[Source texts of formatted documents]
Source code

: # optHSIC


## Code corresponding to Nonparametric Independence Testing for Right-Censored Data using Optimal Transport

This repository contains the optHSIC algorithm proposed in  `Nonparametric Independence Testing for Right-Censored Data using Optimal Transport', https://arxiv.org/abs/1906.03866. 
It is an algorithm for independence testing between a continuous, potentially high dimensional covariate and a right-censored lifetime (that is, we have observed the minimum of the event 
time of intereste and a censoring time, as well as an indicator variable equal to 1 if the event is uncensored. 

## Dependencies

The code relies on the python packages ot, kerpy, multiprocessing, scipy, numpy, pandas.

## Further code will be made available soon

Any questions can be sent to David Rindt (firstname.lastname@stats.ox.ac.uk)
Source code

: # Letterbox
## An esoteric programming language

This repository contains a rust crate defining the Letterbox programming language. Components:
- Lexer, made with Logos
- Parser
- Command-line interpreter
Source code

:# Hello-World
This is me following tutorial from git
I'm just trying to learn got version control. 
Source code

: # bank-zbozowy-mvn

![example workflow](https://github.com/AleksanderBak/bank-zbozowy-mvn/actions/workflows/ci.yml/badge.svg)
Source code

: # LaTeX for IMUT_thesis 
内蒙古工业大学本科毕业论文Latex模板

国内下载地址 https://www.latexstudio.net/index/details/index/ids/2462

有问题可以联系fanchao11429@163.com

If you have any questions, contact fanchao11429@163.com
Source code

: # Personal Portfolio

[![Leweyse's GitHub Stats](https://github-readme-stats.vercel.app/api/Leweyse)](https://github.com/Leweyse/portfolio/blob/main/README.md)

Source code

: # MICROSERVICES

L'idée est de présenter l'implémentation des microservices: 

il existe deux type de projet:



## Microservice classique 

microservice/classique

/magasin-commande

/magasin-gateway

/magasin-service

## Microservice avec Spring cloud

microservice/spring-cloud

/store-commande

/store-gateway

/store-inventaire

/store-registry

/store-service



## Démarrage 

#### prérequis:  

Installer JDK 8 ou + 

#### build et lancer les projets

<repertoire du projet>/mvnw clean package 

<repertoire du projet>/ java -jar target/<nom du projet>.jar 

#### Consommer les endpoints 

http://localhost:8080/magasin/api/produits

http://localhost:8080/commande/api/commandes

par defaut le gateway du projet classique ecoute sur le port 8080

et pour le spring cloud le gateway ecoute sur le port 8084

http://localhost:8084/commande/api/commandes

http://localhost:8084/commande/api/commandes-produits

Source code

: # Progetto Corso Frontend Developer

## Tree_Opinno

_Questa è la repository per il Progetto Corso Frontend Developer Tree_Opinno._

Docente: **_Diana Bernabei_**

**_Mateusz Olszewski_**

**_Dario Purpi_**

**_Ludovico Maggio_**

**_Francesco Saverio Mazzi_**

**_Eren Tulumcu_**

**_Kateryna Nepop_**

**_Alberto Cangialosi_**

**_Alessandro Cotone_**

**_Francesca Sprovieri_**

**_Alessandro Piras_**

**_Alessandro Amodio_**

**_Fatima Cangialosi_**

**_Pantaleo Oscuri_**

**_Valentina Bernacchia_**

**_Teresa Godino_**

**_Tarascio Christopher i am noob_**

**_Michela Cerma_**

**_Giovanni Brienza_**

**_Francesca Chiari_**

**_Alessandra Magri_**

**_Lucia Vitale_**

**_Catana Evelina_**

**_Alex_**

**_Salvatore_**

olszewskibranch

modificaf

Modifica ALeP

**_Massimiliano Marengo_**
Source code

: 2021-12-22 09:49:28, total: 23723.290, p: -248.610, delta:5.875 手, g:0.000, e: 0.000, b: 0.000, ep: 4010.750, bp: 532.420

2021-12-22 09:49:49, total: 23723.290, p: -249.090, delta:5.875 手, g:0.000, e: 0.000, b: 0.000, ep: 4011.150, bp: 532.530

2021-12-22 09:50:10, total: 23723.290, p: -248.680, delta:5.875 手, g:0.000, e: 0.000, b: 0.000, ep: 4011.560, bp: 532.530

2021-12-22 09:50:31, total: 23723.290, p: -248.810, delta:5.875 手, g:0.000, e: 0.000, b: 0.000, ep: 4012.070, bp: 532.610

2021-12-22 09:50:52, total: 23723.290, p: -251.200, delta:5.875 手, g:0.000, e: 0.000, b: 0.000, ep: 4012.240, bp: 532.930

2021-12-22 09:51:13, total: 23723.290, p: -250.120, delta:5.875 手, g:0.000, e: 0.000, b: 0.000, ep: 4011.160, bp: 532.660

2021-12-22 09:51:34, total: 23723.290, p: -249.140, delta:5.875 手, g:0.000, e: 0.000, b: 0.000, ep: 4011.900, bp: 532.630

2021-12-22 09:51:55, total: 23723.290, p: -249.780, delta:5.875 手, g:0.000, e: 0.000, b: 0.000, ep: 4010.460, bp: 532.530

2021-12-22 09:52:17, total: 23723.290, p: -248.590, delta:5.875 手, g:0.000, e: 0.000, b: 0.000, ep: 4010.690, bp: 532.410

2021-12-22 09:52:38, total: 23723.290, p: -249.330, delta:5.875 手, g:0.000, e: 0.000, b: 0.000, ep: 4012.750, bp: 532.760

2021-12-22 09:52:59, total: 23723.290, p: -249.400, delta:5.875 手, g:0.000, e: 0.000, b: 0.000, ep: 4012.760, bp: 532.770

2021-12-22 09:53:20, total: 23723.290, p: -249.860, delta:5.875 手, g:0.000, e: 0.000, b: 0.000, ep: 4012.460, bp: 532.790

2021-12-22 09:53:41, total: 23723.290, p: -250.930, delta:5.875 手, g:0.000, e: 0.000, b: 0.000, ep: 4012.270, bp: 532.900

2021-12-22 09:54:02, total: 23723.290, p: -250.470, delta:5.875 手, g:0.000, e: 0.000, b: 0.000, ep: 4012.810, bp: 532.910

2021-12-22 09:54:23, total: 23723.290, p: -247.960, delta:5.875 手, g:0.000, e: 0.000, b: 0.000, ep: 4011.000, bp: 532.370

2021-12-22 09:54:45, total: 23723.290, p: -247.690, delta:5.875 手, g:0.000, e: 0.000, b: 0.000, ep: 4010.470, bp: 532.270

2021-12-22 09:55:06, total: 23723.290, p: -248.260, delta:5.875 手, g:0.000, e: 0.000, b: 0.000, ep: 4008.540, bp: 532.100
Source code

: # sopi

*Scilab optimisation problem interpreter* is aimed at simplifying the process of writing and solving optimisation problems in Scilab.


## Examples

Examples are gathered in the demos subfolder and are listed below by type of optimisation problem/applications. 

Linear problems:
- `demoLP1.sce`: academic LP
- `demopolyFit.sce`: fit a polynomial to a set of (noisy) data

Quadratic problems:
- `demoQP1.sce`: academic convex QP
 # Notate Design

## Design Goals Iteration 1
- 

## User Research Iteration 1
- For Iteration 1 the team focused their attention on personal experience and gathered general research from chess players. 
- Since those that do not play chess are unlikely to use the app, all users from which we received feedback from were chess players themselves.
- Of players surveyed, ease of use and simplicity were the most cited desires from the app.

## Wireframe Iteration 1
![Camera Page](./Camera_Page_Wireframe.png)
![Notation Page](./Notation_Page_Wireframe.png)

:: Work request ::
Take the entries above and transcribe them exactly as they stand.

:: Response to the exercise ::
Source code

: # optHSIC


## Code corresponding to Nonparametric Independence Testing for Right-Censored Data using Optimal Transport

This repository contains the optHSIC algorithm proposed in  `Nonparametric Independence Testing for Right-Censored Data using Optimal Transport', https://arxiv.org/abs/1906.03866. 
It is an algorithm for independence testing between a continuous, potentially high dimensional covariate and a right-censored lifetime (that is, we have observed the minimum of the event 
time of intereste and a censoring time, as well as an indicator variable equal to 1 if the event is uncensored. 

## Dependencies

The code relies on the python packages ot, kerpy, multiprocessing, scipy, numpy, pandas.

## Further code will be made available soon

Any questions can be sent to David Rindt (firstname.lastname@stats.ox.ac.uk)
Source code

: # Letterbox
## An esoteric programming language

This repository contains a rust crate defining the Letterbox programming language. Components:
- Lexer, made with Logos
- Parser
- Command-line interpreter
Source code

:# Hello-World
This is me following tutorial from git
I'm just trying to learn got version control. 
Source code

: # bank-zbozowy-mvn

![example workflow](https://github.com/AleksanderBak/bank-zbozowy-mvn/actions/workflows/ci.yml/badge.svg)
Source code

: # LaTeX for IMUT_thesis 
内蒙古工业大学本科毕业论文Latex模板

国内下载地址 https://www.latexstudio.net/index/details/index/ids/2462

有问题可以联系fanchao11429@163.com

If you have any questions, contact fanchao11429@163.com
Source code

: # Personal Portfolio

[![Leweyse's GitHub Stats](https://github-readme-stats.vercel.app/api/Leweyse)](https://github.com/Leweyse/portfolio/blob/main/README.md)

Source code

: # MICROSERVICES

L'idée est de présenter l'implémentation des microservices: 

il existe deux type de projet:



## Microservice classique 

microservice/classique

/magasin-commande

/magasin-gateway

/magasin-service

## Microservice avec Spring cloud

microservice/spring-cloud

/store-commande

/store-gateway

/store-inventaire

/store-registry

/store-service



## Démarrage 

#### prérequis:  

Installer JDK 8 ou + 

#### build et lancer les projets

<repertoire du projet>/mvnw clean package 

<repertoire du projet>/ java -jar target/<nom du projet>.jar 

#### Consommer les endpoints 

http://localhost:8080/magasin/api/produits

http://localhost:8080/commande/api/commandes

par defaut le gateway du projet classique ecoute sur le port 8080

et pour le spring cloud le gateway ecoute sur le port 8084

http://localhost:8084/commande/api/commandes

http://localhost:8084/commande/api/commandes-produits

Source code

: # Progetto Corso Frontend Developer

## Tree_Opinno

_Questa è la repository per il Progetto Corso Frontend Developer Tree_Opinno._

Docente: **_Diana Bernabei_**

**_Mateusz Olszewski_**

**_Dario Purpi_**

**_Ludovico Maggio_**

**_Francesco Saverio Mazzi_**

**_Eren Tulumcu_**

**_Kateryna Nepop_**

**_Alberto Cangialosi_**

**_Alessandro Cotone_**

**_Francesca Sprovieri_**

**_Alessandro Piras_**

**_Alessandro Amodio_**

**_Fatima Cangialosi_**

**_Pantaleo Oscuri_**

**_Valentina Bernacchia_**

**_Teresa Godino_**

**_Tarascio Christopher i am noob_**

**_Michela Cerma_**

**_Giovanni Brienza_**

**_Francesca Chiari_**

**_Alessandra Magri_**

**_Lucia Vitale_**

**_Catana Evelina_**

**_Alex_**

**_Salvatore_**

olszewskibranch

modificaf

Modifica ALeP

**_Massimiliano Marengo_**
Source code

: 2021-12-22 09:49:28, total: 23723.290, p: -248.610, delta:5.875 手, g:0.000, e: 0.000, b: 0.000, ep: 4010.750, bp: 532.420

2021-12-22 09:49:49, total: 23723.290, p: -249.090, delta:5.875 手, g:0.000, e: 0.000, b: 0.000, ep: 4011.150, bp: 532.530

2021-12-22 09:50:10, total: 23723.290, p: -248.680, delta:5.875 手, g:0.000, e: 0.000, b: 0.000, ep: 4011.560, bp: 532.530

2021-12-22 09:50:31, total: 23723.290, p: -248.810, delta:5.875 手, g:0.000, e: 0.000, b: 0.000, ep: 4012.070, bp: 532.610

2021-12-22 09:50:52, total: 23723.290, p: -251.200, delta:5.875 手, g:0.000, e: 0.000, b: 0.000, ep: 4012.240, bp: 532.930

2021-12-22 09:51:13, total: 23723.290, p: -250.120, delta:5.875 手, g:0.000, e: 0.000, b: 0.000, ep: 4011.160, bp: 532.660

2021-12-22 09:51:34, total: 23723.290, p: -249.140, delta:5.875 手, g:0.000, e: 0.000, b: 0.000, ep: 4011.900, bp: 532.630

2021-12-22 09:51:55, total: 23723.290, p: -249.780, delta:5.875 手, g:0.000, e: 0.000, b: 0.000, ep: 4010.460, bp: 532.530

2021-12-22 09:52:17, total: 23723.290, p: -248.590, delta:5.875 手, g:0.000, e: 0.000, b: 0.000, ep: 4010.690, bp: 532.410

2021-12-22 09:52:38, total: 23723.290, p: -249.330, delta:5.875 手, g:0.000, e: 0.000, b: 0.000, ep: 4012.750, bp: 532.760

2021-12-22 09:52:59, total: 23723.290, p: -249.400, delta:5.875 手, g:0.000, e: 0.000, b: 0.000, ep: 4012.760, bp: 532.770

2021-12-22 09:53:20, total: 23723.290, p: -249.860, delta:5.875 手, g:0.000, e: 0.000, b: 0.000, ep: 4012.460, bp: 532.790

2021-12-22 09:53:41, total: 23723.290, p: -250.930, delta:5.875 手, g:0.000, e: 0.000, b: 0.000, ep: 4012.270, bp: 532.900

2021-12-22 09:54:02, total: 23723.290, p: -250.470, delta:5.875 手, g:0.000, e: 0.000, b: 0.000, ep: 4012.810, bp: 532.910

2021-12-22 09:54:23, total: 23723.290, p: -247.960, delta:5.875 手, g:0.000, e: 0.000, b: 0.000, ep: 4011.000, bp: 532.370

2021-12-22 09:54:45, total: 23723.290, p: -247.690, delta:5.875 手, g:0.000, e: 0.000, b: 0.000, ep: 4010.470, bp: 532.270

2021-12-22 09:55:06, total: 23723.290, p: -248.260, delta:5.875 手, g:0.000, e: 0.000, b: 0.000, ep: 4008.540, bp: 532.100
Source code

: # sopi

*Scilab optimisation problem interpreter* is aimed at simplifying the process of writing and solving optimisation problems in Scilab.


## Examples

Examples are gathered in the demos subfolder and are listed below by type of optimisation problem/applications. 

Linear problems:
- `demoLP1.sce`: academic LP
- `demopolyFit.sce`: fit a polynomial to a set of (noisy) data

Quadratic problems:
- `demoQP1.sce`: academic convex QP
 # Notate Design

## Design Goals Iteration 1
- 

## User Research Iteration 1
- For Iteration 1 the team focused their attention on personal experience and gathered general research from chess players. 
- Since those that do not play chess are unlikely to use the app, all users from which we received feedback from were chess players themselves.
- Of players surveyed, ease of use and simplicity were the most cited desires from the app.

## Wireframe Iteration 1
![Camera Page](./Camera_Page_Wireframe.png)
![Notation Page](./Notation_Page_Wireframe.png)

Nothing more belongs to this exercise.